Le Français né en 1908, au moment où la photographie n’en était qu’à ses balbutiements, avait ajouté, durant notre échange, qu’il aimait la lenteur, qu’il lui fallait prendre son temps pour comprendre la vie, que le journalisme était avant tout une question de temps, d’espace, de volonté et d’opportunité, voire même d’opportunisme comme l’expliquait l’un des pères du photojournalisme, l’Allemand Erich Salomon qui passait pour le roi des indiscrets.
Cette discussion avec Cartier-Bresson avait été une gifle pour le journaliste d’actualité que j’étais. Une révélation aussi qui a ensuite nourri, dix ans plus tard, les réflexions autour de la création de Sept et de son ADN, de notre envie aussi de casser les codes et de ralentir le rythme d’une information qui vous, qui nous assaille au quotidien.
Rien d’étonnant dès lors que Sept privilégie les portfolios longs et riches qui racontent des histoires vraies, qui sentent la sueur, le sable chaud, le terrain quoi. Ce terrain qu’Henri Cartier-Bresson aimait profondément. Tout comme les Robert Franck, René Burri, Michael von Graffenried, Jordi Ruiz Cirera, Pascaline Marre, Aude Osnowycz, Charles-André Habib, Stéphane Lagoutte, Didier Ruef, Romain de l'Ecotais ou Thomas Brasey dont nous avons publié les travaux.
Et ne croyez pas que nous allons nous arrêter en si bon chemin. Le Sept mook spécial photojournalisme que vous tenez dans les mains en est la preuve. C’est le premier d’une longue série de magazines-livres que nous allons consacrer exclusivement au monde du photojournalisme, suisse notamment.
Mieux, nous sommes accompagnés dans ce projet ambitieux. Nous avons en effet le plaisir de vous annoncer que nous avons conclu un partenariat avec Keystone-ATS, l’agence de presse suisse, dont nous allons publier régulièrement des narrations photographiques sur notre site et dans notre mook. Et pour notre première collaboration, ses photoreporters nous emmènent sur les pas des gardes-voies du tunnel du Gothard.

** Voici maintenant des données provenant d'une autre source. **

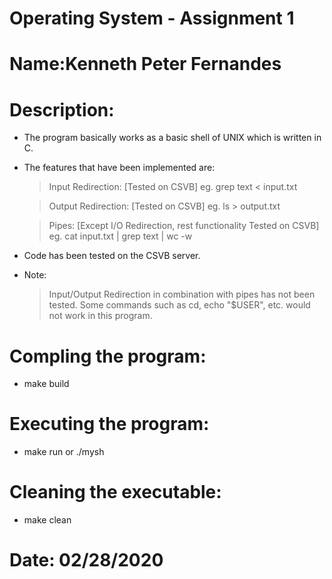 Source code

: # Operating System - Assignment 1

# Name:Kenneth Peter Fernandes


# Description:
- The program basically works as a basic shell of UNIX which is written in C.

- The features that have been implemented are:
    > Input Redirection: [Tested on CSVB]
    eg. grep text < input.txt

    > Output Redirection: [Tested on CSVB]
    eg. ls > output.txt

    > Pipes: [Except I/O Redirection, rest functionality Tested on CSVB]
    eg. cat input.txt | grep text | wc -w

- Code has been tested on the CSVB server.

- Note: 
    > Input/Output Redirection in combination with pipes has not been tested. 
    > Some commands such as cd, echo "$USER", etc. would not work in this program.

# Compling the program:
- make build

# Executing the program:
- make run or ./mysh

# Cleaning the executable:
- make clean

# Date: 02/28/2020
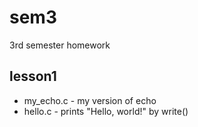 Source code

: # sem3
3rd semester homework

## lesson1

* my_echo.c - my version of echo
* hello.c - prints "Hello, world!" by write() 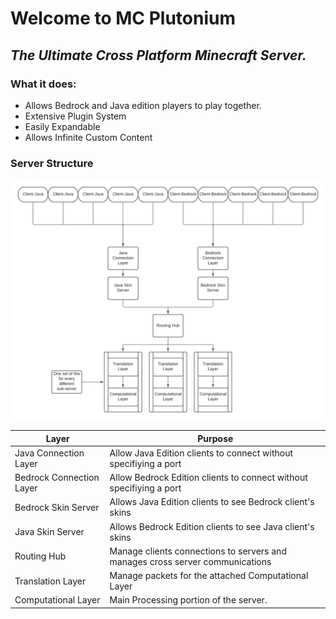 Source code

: # Welcome to MC Plutonium
## _The Ultimate Cross Platform Minecraft Server._

### What it does:

- Allows Bedrock and Java edition players to play together.
- Extensive Plugin System
- Easily Expandable
- Allows Infinite Custom Content


### Server Structure

![Server Structure Diagram](./Resources/Server-Structure.png)

| Layer | Purpose |
| ----- | ------- |
| Java Connection Layer | Allow Java Edition clients to connect without specifiying a port |
| Bedrock Connection Layer | Allow Bedrock Edition clients to connect without specifiying a port |
| Bedrock Skin Server | Allows Java Edition clients to see Bedrock client's skins |
| Java Skin Server | Allows Bedrock Edition clients to see Java client's skins |
| Routing Hub | Manage clients connections to servers and manages cross server communications |
| Translation Layer | Manage packets for the attached Computational Layer |
| Computational Layer | Main Processing portion of the server. | 
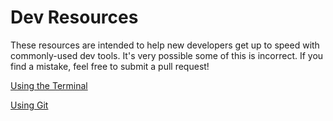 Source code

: # Dev Resources
These resources are intended to help new developers get up to speed with commonly-used dev tools. It's very possible some of this is incorrect. If you find a mistake, feel free to submit a pull request!

[Using the Terminal](terminal.md)

[Using Git](git.md) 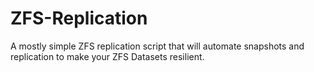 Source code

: # ZFS-Replication
A mostly simple ZFS replication script that will automate snapshots and replication to make your ZFS Datasets resilient.
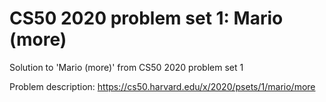 # CS50 2020 problem set 1: Mario (more)
Solution to 'Mario (more)' from CS50 2020 problem set 1

Problem description: https://cs50.harvard.edu/x/2020/psets/1/mario/more
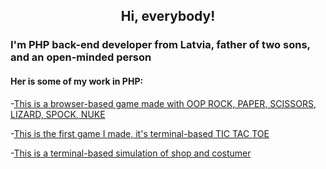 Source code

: <h2 align="center" >Hi, everybody!</2h>


### I'm PHP back-end developer from Latvia, father of two sons, and an open-minded person

#### Her is some of my work in PHP:

-<a href="https://github.com/artursBiezbardis/HomeWork2/tree/master/rps" >This is a browser-based game made with OOP ROCK, PAPER, SCISSORS, LIZARD, SPOCK, NUKE</a>

 -<a href="https://github.com/artursBiezbardis/homeWork/blob/master/Basics%20to%2019.09/array/tic-tac-toe!!.php" >This is the first game I made, it's terminal-based TIC TAC TOE</a>
 
 -<a href="https://github.com/artursBiezbardis/HomeWork2/pull/2/commits/c346e2a5f77cef08884cf9348a90838ac63994a1.php">This is a terminal-based simulation of shop and costumer</a>
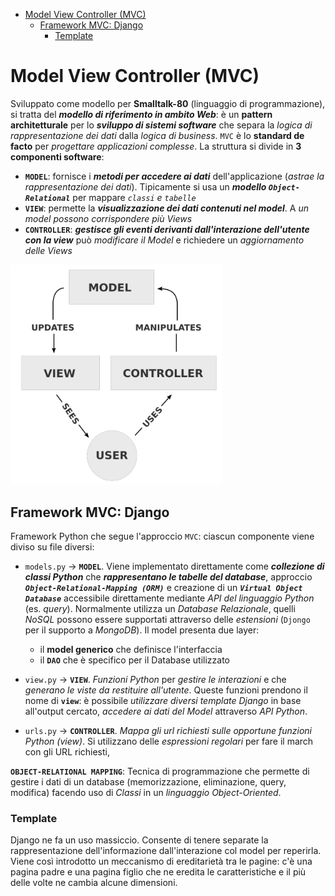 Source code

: - [Model View Controller (MVC)](#model-view-controller-mvc)
  - [Framework MVC: Django](#framework-mvc-django)
    - [Template](#template)

# Model View Controller (MVC)

Sviluppato come modello per **Smalltalk-80** (linguaggio di programmazione), si tratta del ***modello di riferimento in ambito Web***: è un **pattern architetturale** per lo ***sviluppo di sistemi software*** che separa la *logica di rappresentazione dei dati* dalla *logica di business*. `MVC` è lo **standard de facto** per *progettare applicazioni complesse*. La struttura si divide in **3 componenti software**:

- **`MODEL`**: fornisce i ***metodi per accedere ai dati*** dell'applicazione (*astrae la rappresentazione dei dati*). Tipicamente si usa un ***modello `Object-Relational`*** per mappare *`classi` e `tabelle`*
- **`VIEW`**: permette la ***visualizzazione dei dati contenuti nel model***. A *un model possono corrispondere più Views*  
- **`CONTROLLER`**: ***gestisce gli eventi derivanti dall'interazione dell'utente con la view*** può *modificare il Model* e richiedere un *aggiornamento delle Views*

<img src="resources/00_01_mvc.PNG" style="zoom: 80%;" />

## Framework MVC: Django

Framework Python che segue l'approccio `MVC`: ciascun componente viene diviso su file diversi:

- `models.py` &rarr; **`MODEL`**. Viene implementato direttamente come ***collezione di classi Python*** che ***rappresentano le tabelle del database***, approccio ***`Object-Relational-Mapping (ORM)`*** e creazione di un ***`Virtual Object Database`*** accessibile direttamente mediante *API del linguaggio Python* (es. *query*). Normalmente utilizza un *Database Relazionale*, quelli *NoSQL* possono essere supportati attraverso delle *estensioni* (`Djongo` per il supporto a *MongoDB*). Il model presenta due layer: 
  -  il **model generico** che definisce l'interfaccia
  - il **`DAO`** che è specifico per il Database utilizzato

- `view.py` &rarr; **`VIEW`**. *Funzioni Python* per *gestire le interazioni* e che *generano le viste da restituire all'utente*. Queste funzioni prendono il nome di **`view`**: è possibile *utilizzare diversi template Django* in base all'output cercato, *accedere ai dati del Model* attraverso *API Python*.
- `urls.py` &rarr; **`CONTROLLER`**. *Mappa gli url richiesti sulle opportune funzioni Python (view)*. Si utilizzano delle *espressioni regolari* per fare il march con gli URL richiesti,

**`OBJECT-RELATIONAL MAPPING`**: Tecnica di programmazione che permette di gestire i dati di un database (memorizzazione, eliminazione, query, modifica) facendo uso di *Classi* in un *linguaggio Object-Oriented*.

### Template

Django ne fa un uso massiccio. Consente di tenere separate la rappresentazione dell'informazione dall'interazione col model per reperirla. Viene così introdotto un meccanismo di ereditarietà tra le pagine: c'è una pagina padre e una pagina figlio che ne eredita le caratteristiche e il più delle volte ne cambia alcune dimensioni.
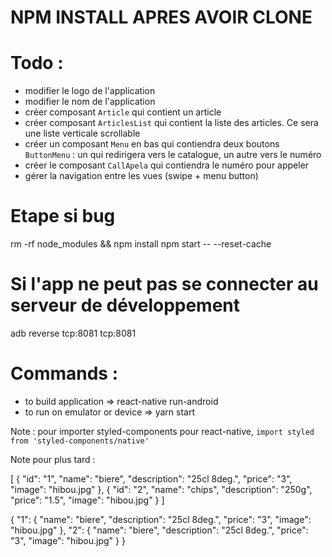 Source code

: # NPM INSTALL APRES AVOIR CLONE

# Todo :

- modifier le logo de l'application
- modifier le nom de l'application
- créer composant `Article` qui contient un article
- créer composant `ArticlesList` qui contient la liste des articles. Ce sera une liste verticale scrollable
- créer un composant `Menu` en bas qui contiendra deux boutons `ButtonMenu` : un qui redirigera vers le catalogue, un autre vers le numéro
- créer le composant `CallApela` qui contiendra le numéro pour appeler
- gérer la navigation entre les vues (swipe + menu button)

# Etape si bug

rm -rf node_modules && npm install
npm start -- --reset-cache


# Si l'app ne peut pas se connecter au serveur de développement

adb reverse tcp:8081 tcp:8081

# Commands :

- to build application => react-native run-android
- to run on emulator or device => yarn start

Note : pour importer styled-components pour react-native, `import styled from 'styled-components/native'`


Note pour plus tard :

[
  {
    "id": "1",
    "name": "biere",
    "description": "25cl 8deg.",
    "price": "3",
    "image": "hibou.jpg"
  },
  {
    "id": "2",
    "name": "chips",
    "description": "250g",
    "price": "1.5",
    "image": "hibou.jpg"
  }
]


{
    "1": {
        "name": "biere",
        "description": "25cl 8deg.",
        "price": "3",
        "image": "hibou.jpg"
    },
    "2": {
        "name": "biere",
        "description": "25cl 8deg.",
        "price": "3",
        "image": "hibou.jpg"
    }
} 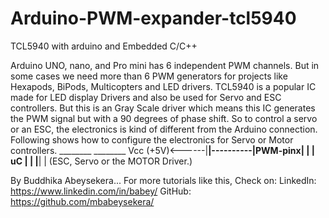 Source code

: # Arduino-PWM-expander-tcl5940
TCL5940 with arduino and Embedded C/C++ 

 Arduino UNO, nano, and Pro mini has 6 independent PWM channels.
 But in some cases we need more than 6 PWM generators for projects like Hexapods, BiPods, Multicopters and LED drivers.
 TCL5940 is a popular IC made for LED display Drivers and also be used for Servo and ESC controllers.
 But this is an Gray Scale driver which means this IC generates the PWM signal but with a 90 degrees of phase shift.
 So to control a servo or an ESC, the electronics is kind of different from the Arduino connection.
 Following shows how to configure the electronics for Servo or Motor controllers.
                  ________            ________
 Vcc (+5V)<------|________|----------|PWM-pinx|
                                |    |   uC   |
                                |    |________|
                                |
                   (ESC, Servo or the MOTOR Driver.)    

 By Buddhika Abeysekera...
 For more tutorials like this, Check on:
 LinkedIn: https://www.linkedin.com/in/babey/
 GitHub: https://github.com/mbabeysekera/

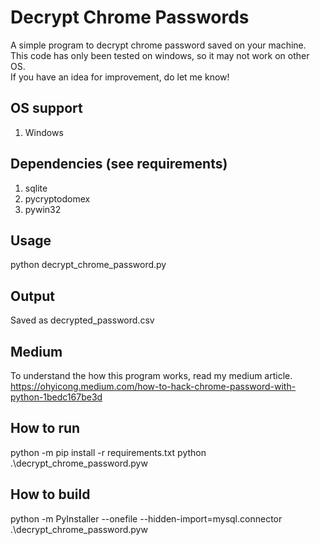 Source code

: # Decrypt Chrome Passwords

A simple program to decrypt chrome password saved on your machine. <br>
This code has only been tested on windows, so it may not work on other OS.<br>
If you have an idea for improvement, do let me know!<br>

## OS support

1. Windows

## Dependencies (see requirements)

1. sqlite
2. pycryptodomex
3. pywin32

## Usage

python decrypt_chrome_password.py<br>

## Output

Saved as decrypted_password.csv

## Medium

To understand the how this program works, read my medium article. <br>
https://ohyicong.medium.com/how-to-hack-chrome-password-with-python-1bedc167be3d

## How to run

python -m pip install -r requirements.txt
python .\decrypt_chrome_password.pyw

## How to build

python -m PyInstaller --onefile --hidden-import=mysql.connector .\decrypt_chrome_password.pyw
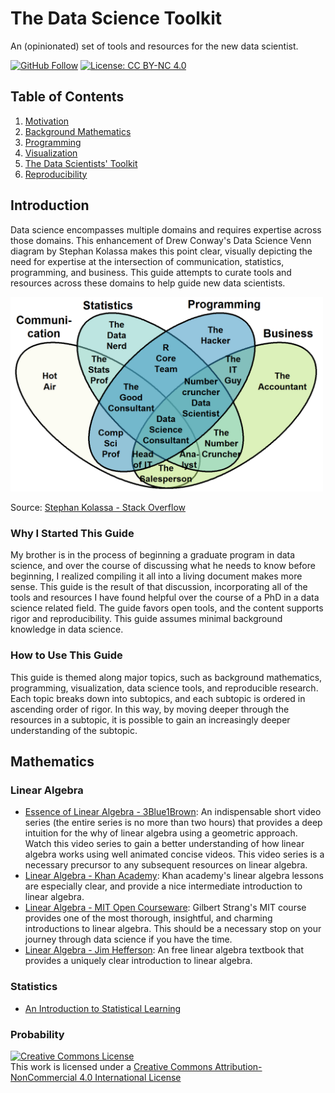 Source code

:# The Data Science Toolkit
An (opinionated) set of tools and resources for the new data scientist. 

[![GitHub Follow](https://img.shields.io/github/followers/pete-lawson)](https://github.com/pete-lawson)
[![License: CC BY-NC 4.0](https://img.shields.io/badge/License-CC%20BY--NC%204.0-lightgrey.svg)](https://creativecommons.org/licenses/by-nc/4.0/)
## Table of Contents

1. [Motivation](#intro)
2. [Background Mathematics](#math)
4. [Programming](#programming)
5. [Visualization](#visualization)
6. [The Data Scientists' Toolkit](#toolkit)
7. [Reproducibility](#visualization)


<a name="intro"/>

## Introduction
Data science encompasses multiple domains and requires expertise across those
domains. This enhancement of Drew Conway's Data Science Venn diagram by Stephan
Kolassa makes this point clear, visually depicting the need for expertise at the
intersection of communication, statistics, programming, and business. This guide
attempts to curate tools and resources across these domains to help guide new
data scientists.

<img src="https://github.com/pete-lawson/data-science-toolkit/blob/master/figures/data_scientist_venn_diagram.png" alt="Data Science Venn Diagram" width="500">

Source: [Stephan Kolassa - Stack Overflow](https://datascience.stackexchange.com/questions/2403/data-science-without-knowledge-of-a-specific-topic-is-it-worth-pursuing-as-a-ca)

### Why I Started This Guide
My brother is in the process of beginning a graduate program in data science,
and over the course of discussing what he needs to know before beginning, I
realized compiling it all into a living document makes more sense. This guide is
the result of that discussion, incorporating all of the tools and resources I
have found helpful over the course of a PhD in a data science related field. The
guide favors open tools, and the content supports rigor and reproducibility. This guide assumes minimal background knowledge in data science.

### How to Use This Guide
This guide is themed along major topics, such as background mathematics, programming, visualization, data science tools, and reproducible research. Each topic breaks down into subtopics, and each subtopic is ordered in ascending order of rigor. In this way, by moving deeper through the resources in a subtopic, it is possible to gain an increasingly deeper understanding of the subtopic.

<a name="math"/>

## Mathematics

### Linear Algebra
* [Essence of Linear Algebra - 3Blue1Brown](https://www.youtube.com/playlist?list=PLZHQObOWTQDPD3MizzM2xVFitgF8hE_ab): An indispensable short video series (the entire series is no more than two hours) that provides a deep intuition for the why of linear algebra using a geometric approach. Watch this video series to gain a better understanding of how linear algebra works using well animated concise videos. This video series is a necessary precursor to any subsequent resources on linear algebra.
* [Linear Algebra - Khan Academy](https://www.khanacademy.org/math/linear-algebra): Khan academy's linear algebra lessons are especially clear, and provide a nice intermediate introduction to linear algebra.
* [Linear Algebra - MIT Open Courseware](https://ocw.mit.edu/courses/mathematics/18-06-linear-algebra-spring-2010/): Gilbert Strang's MIT course provides one of the most thorough, insightful, and charming introductions to linear algebra. This should be a necessary stop on your journey through data science if you have the time.
* [Linear Algebra - Jim Hefferson](http://joshua.smcvt.edu/linearalgebra/): An free linear algebra textbook that provides a uniquely clear introduction to linear algebra. 


### Statistics
* [An Introduction to Statistical Learning](http://faculty.marshall.usc.edu/gareth-james/ISL/)

### Probability
<a rel="license" href="http://creativecommons.org/licenses/by-nc/4.0/"><img alt="Creative Commons License" style="border-width:0" src="https://i.creativecommons.org/l/by-nc/4.0/88x31.png" /></a><br />This work is licensed under a <a rel="license" href="http://creativecommons.org/licenses/by-nc/4.0/">Creative Commons Attribution-NonCommercial 4.0 International License</a>
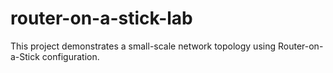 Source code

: # router-on-a-stick-lab
 This project demonstrates a small-scale network topology using Router-on-a-Stick configuration.
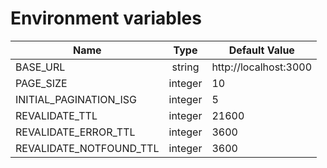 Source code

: # Environment variables

| Name                    |  Type   | Default Value         |
| ----------------------- | :-----: | --------------------- |
| BASE_URL                | string  | http://localhost:3000 |
| PAGE_SIZE               | integer | 10                    |
| INITIAL_PAGINATION_ISG  | integer | 5                     |
| REVALIDATE_TTL          | integer | 21600                 |
| REVALIDATE_ERROR_TTL    | integer | 3600                  |
| REVALIDATE_NOTFOUND_TTL | integer | 3600                  |
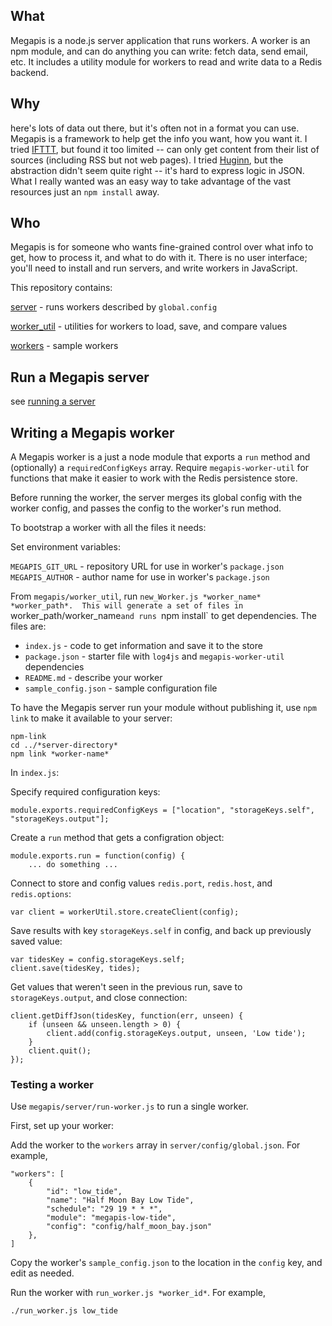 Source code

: 
## What
Megapis is a node.js server application that runs workers.  A worker is an npm module,
and can do anything you can write: fetch data, send email, etc.   It includes a utility
module for workers to read and write data to a Redis backend.

## Why
here's lots of data out there, but it's often not in a format you can use.
Megapis is a framework to help get the info you want, how you want it.
I tried [IFTTT](https://ifttt.com/), but found it too limited -- can only get 
content from their list of sources (including RSS but not web pages).
I tried [Huginn](https://github.com/cantino/huginn), but the abstraction didn't
seem quite right -- it's hard to express logic in JSON.  What I really wanted was an easy
way to take advantage of the vast resources just an `npm install` away.

## Who
Megapis is for someone who wants fine-grained control over what info to get, how to
process it, and what to do with it.  There is no user interface; you'll need to install and
run servers, and write workers in JavaScript.

This repository contains:

[server](server/README.md) - runs workers described by `global.config`

[worker\_util](worker\_util/README.me) - utilities for workers to load, save, and compare values

[workers](workers) - sample workers

## Run a Megapis server

see [running a server](server/README.id)

## Writing a Megapis worker

A Megapis worker is a just a node module that exports a `run` method and (optionally)
a `requiredConfigKeys` array.  Require `megapis-worker-util` for functions that make
it easier to work with the Redis persistence store.  

Before running the worker, the server merges its global 
config with the worker config, and passes the config to the worker's run method.

To bootstrap a worker with all the files it needs:

Set environment variables:

`MEGAPIS_GIT_URL` - repository URL for use in worker's `package.json`
`MEGAPIS_AUTHOR` - author name for use in worker's `package.json`

From `megapis/worker_util`, run `new_Worker.js *worker_name* *worker_path*.  This
will generate a set of files in `worker_path/worker_name` and runs 
`npm install` to get dependencies.  The files are:

- `index.js` - code to get information and save it to the store
- `package.json` - starter file with `log4js` and `megapis-worker-util` dependencies
- `README.md` - describe your worker
- `sample_config.json` - sample configuration file

To have the Megapis server run your module without publishing it, use `npm link` to make it 
available to your server:

    npm-link
    cd ../*server-directory*
    npm link *worker-name*

In `index.js`:

Specify required configuration keys:

    module.exports.requiredConfigKeys = ["location", "storageKeys.self", "storageKeys.output"];

Create a `run` method that gets a configration object:

    module.exports.run = function(config) {
        ... do something ...

Connect to store and config values `redis.port`, `redis.host`, and `redis.options`:

    var client = workerUtil.store.createClient(config);

Save results with key `storageKeys.self` in config, and back up previously saved value:

    var tidesKey = config.storageKeys.self;
    client.save(tidesKey, tides);

Get values that weren't seen in the previous run, save to `storageKeys.output`, and close
connection:

    client.getDiffJson(tidesKey, function(err, unseen) {
        if (unseen && unseen.length > 0) {
            client.add(config.storageKeys.output, unseen, 'Low tide');
        }
        client.quit();
    });

### Testing a worker

Use `megapis/server/run-worker.js` to run a single worker.

First, set up your worker:

Add the worker to the `workers` array in `server/config/global.json`.  For example,

    "workers": [
        {
            "id": "low_tide",
            "name": "Half Moon Bay Low Tide",
            "schedule": "29 19 * * *",
            "module": "megapis-low-tide",
            "config": "config/half_moon_bay.json"
        },
    ]

Copy the worker's `sample_config.json` to the location in the `config` key, and 
edit as needed.

Run the worker with `run_worker.js *worker_id*`.  For example,

    ./run_worker.js low_tide




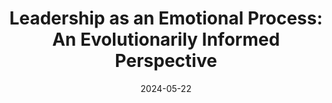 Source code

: ---
title: "Leadership as an Emotional Process: An Evolutionarily Informed Perspective "
collection: publications
permalink: /publication/2024_loneti_et_al
excerpt: <blockquote>Our discussion points to several emotional facets that could have played a role in the evolution of leadership and followership. Concomitantly, pressures for individuals to coordinate their behaviors, as well as variation in the distribution of information across group members—that is, demands and opportunities for leadership—could have played a role in the evolution of human emotions.</blockquote>
date: 2024-05-22
venue: 'The Oxford Handbook of Evolution and the Emotions'
paperurl: '/files/emotions_chapter.pdf'
link: 'https://doi.org/10.1093/oxfordhb/9780197544754.013.33'
citation: 'Lonati, Sirio, <b>Zachary H. Garfield</b>, Nicolas Bastardoz, and Christopher von Rueden, &quot;Leadership as an Emotional Process: An Evolutionarily Informed Perspective&quot;, in Laith Al-Shawaf, and Todd K. Shackelford (eds), <i>The Oxford Handbook of Evolution and the Emotions</i> (2024; online edn, Oxford Academic, 22 May 2024)'
--- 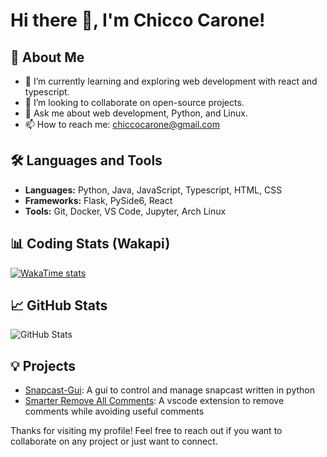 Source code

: # Hi there 👋, I'm Chicco Carone!

## 🚀 About Me
- 🌱 I’m currently learning and exploring web development with react and typescript.
- 👯 I’m looking to collaborate on open-source projects.
- 💬 Ask me about web development, Python, and Linux.
- 📫 How to reach me: chiccocarone@gmail.com

## 🛠️ Languages and Tools
- **Languages:** Python, Java, JavaScript, Typescript, HTML, CSS
- **Frameworks:** Flask, PySide6, React
- **Tools:** Git, Docker, VS Code, Jupyter, Arch Linux

## 📊 Coding Stats (Wakapi)
[![WakaTime stats](https://github-readme-stats.vercel.app/api/wakatime?username=chicco&layout=compact)](https://github.com/anuraghazra/github-readme-stats)
## 📈 GitHub Stats
![GitHub Stats](https://github-readme-stats.vercel.app/api?username=chicco-carone&show_icons=true&theme=radical)

## 💡 Projects
- [Snapcast-Gui](https://github.com/chicco-carone/Snapcast-Gui):  A gui to control and manage snapcast written in python 
- [Smarter Remove All Comments](https://github.com/chicco-carone/remove-all-comments): A vscode extension to remove comments while avoiding useful comments

Thanks for visiting my profile! Feel free to reach out if you want to collaborate on any project or just want to connect.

Un autre monument du photojournalisme suisse nous ouvre les portes de ses archives: il s’agit du Fribourgeois Jacques Thévoz dont le travail, trop longtemps oublié, n’a rien à envier à celui des maîtres du genre. Sa série sur les Fribourgeoises, qui court des années 1940 aux années 1960 et que nous publions accompagnée par un texte de l’écrivain Jean-François Haas, nous rappelle qu’il est même un auteur majeur.
Enfin, ce mook spécial est l’occasion de vous présenter les travaux des lauréats et participants de notre Prix photo pour les moins de 30 ans, remporté cette année par Svetlana Holzner, et de marquer d’une pierre blanche notre partenariat avec le Prix des Jeunes Talents vfg. Ce concours national s’est donné comme but d’offrir aux jeunes photojournalistes une plateforme. Il était tout naturel que nous devenions partenaires pour encourager la relève des Capa, Doisneau, Ronis, Schuh ou autres Seymour.